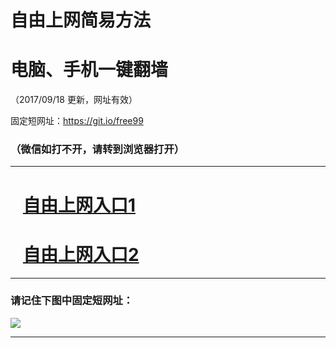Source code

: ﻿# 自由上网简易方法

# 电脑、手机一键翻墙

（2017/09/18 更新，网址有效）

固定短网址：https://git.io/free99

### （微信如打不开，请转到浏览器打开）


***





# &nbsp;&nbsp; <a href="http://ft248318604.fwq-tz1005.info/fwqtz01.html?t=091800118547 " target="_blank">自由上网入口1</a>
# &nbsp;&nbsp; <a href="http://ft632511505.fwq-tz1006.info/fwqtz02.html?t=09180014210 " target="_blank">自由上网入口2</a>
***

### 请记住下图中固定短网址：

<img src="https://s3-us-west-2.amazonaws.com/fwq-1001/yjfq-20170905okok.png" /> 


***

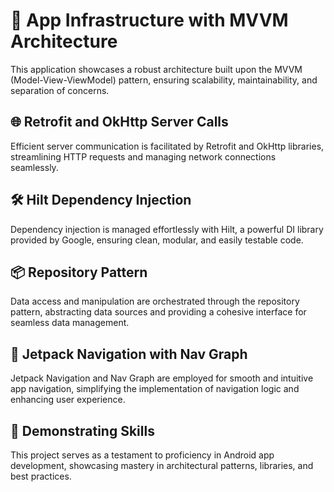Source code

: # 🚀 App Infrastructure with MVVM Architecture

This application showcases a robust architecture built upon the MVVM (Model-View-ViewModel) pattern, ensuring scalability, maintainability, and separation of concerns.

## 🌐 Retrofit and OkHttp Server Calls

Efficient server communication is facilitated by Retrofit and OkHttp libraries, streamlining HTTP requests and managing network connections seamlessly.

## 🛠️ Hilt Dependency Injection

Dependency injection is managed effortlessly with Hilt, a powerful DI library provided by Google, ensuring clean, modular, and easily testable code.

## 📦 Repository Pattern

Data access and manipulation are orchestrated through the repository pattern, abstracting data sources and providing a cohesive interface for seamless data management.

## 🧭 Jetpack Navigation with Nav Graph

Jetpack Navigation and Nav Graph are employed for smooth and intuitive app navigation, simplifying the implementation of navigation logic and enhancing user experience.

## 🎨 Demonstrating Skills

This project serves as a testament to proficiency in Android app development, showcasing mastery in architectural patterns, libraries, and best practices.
==
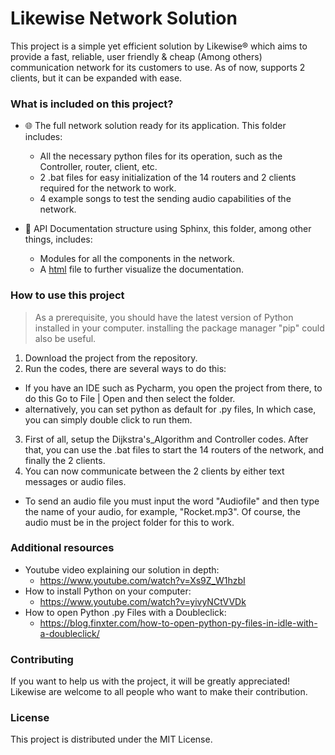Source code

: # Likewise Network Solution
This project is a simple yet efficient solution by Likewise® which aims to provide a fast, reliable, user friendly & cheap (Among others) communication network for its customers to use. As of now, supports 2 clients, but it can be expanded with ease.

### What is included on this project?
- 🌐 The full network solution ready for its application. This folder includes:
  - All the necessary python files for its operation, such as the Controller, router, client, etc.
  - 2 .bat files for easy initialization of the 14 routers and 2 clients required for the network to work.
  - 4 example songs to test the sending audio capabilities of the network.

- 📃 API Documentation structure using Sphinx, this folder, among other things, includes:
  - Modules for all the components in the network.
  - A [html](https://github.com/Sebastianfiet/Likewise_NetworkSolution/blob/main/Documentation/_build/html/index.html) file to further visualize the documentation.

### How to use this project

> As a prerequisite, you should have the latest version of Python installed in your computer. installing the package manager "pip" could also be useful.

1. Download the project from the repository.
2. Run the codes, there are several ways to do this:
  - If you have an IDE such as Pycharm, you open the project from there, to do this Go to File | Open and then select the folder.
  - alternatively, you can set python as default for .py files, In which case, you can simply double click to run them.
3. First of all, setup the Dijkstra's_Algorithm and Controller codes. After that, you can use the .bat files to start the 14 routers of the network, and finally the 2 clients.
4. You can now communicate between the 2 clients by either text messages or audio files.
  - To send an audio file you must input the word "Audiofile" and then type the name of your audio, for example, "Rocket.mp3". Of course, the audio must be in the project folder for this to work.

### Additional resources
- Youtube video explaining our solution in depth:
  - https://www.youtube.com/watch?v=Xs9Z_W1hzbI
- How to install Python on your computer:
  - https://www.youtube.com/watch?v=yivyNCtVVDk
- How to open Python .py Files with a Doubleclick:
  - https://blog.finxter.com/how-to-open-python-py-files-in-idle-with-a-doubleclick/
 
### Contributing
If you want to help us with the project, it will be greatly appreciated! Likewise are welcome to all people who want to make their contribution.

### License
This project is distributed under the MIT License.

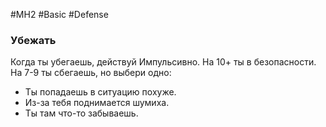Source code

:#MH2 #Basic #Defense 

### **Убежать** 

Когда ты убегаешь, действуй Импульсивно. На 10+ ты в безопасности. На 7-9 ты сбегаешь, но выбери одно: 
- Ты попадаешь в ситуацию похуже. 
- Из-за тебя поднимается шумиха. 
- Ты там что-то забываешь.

## How to complete this task
Nothing but the lines above from the one that has "### Additional resources" down to the one that has "- Ты там что-то забываешь." belongs in the answer, copied exactly, without pictures.

## Exercise response
### Additional resources
- Youtube video explaining our solution in depth:
  - https://www.youtube.com/watch?v=Xs9Z_W1hzbI
- How to install Python on your computer:
  - https://www.youtube.com/watch?v=yivyNCtVVDk
- How to open Python .py Files with a Doubleclick:
  - https://blog.finxter.com/how-to-open-python-py-files-in-idle-with-a-doubleclick/
 
### Contributing
If you want to help us with the project, it will be greatly appreciated! Likewise are welcome to all people who want to make their contribution.

### License
This project is distributed under the MIT License.

Source code

:#MH2 #Basic #Defense 

### **Убежать** 

Когда ты убегаешь, действуй Импульсивно. На 10+ ты в безопасности. На 7-9 ты сбегаешь, но выбери одно: 
- Ты попадаешь в ситуацию похуже. 
- Из-за тебя поднимается шумиха. 
- Ты там что-то забываешь.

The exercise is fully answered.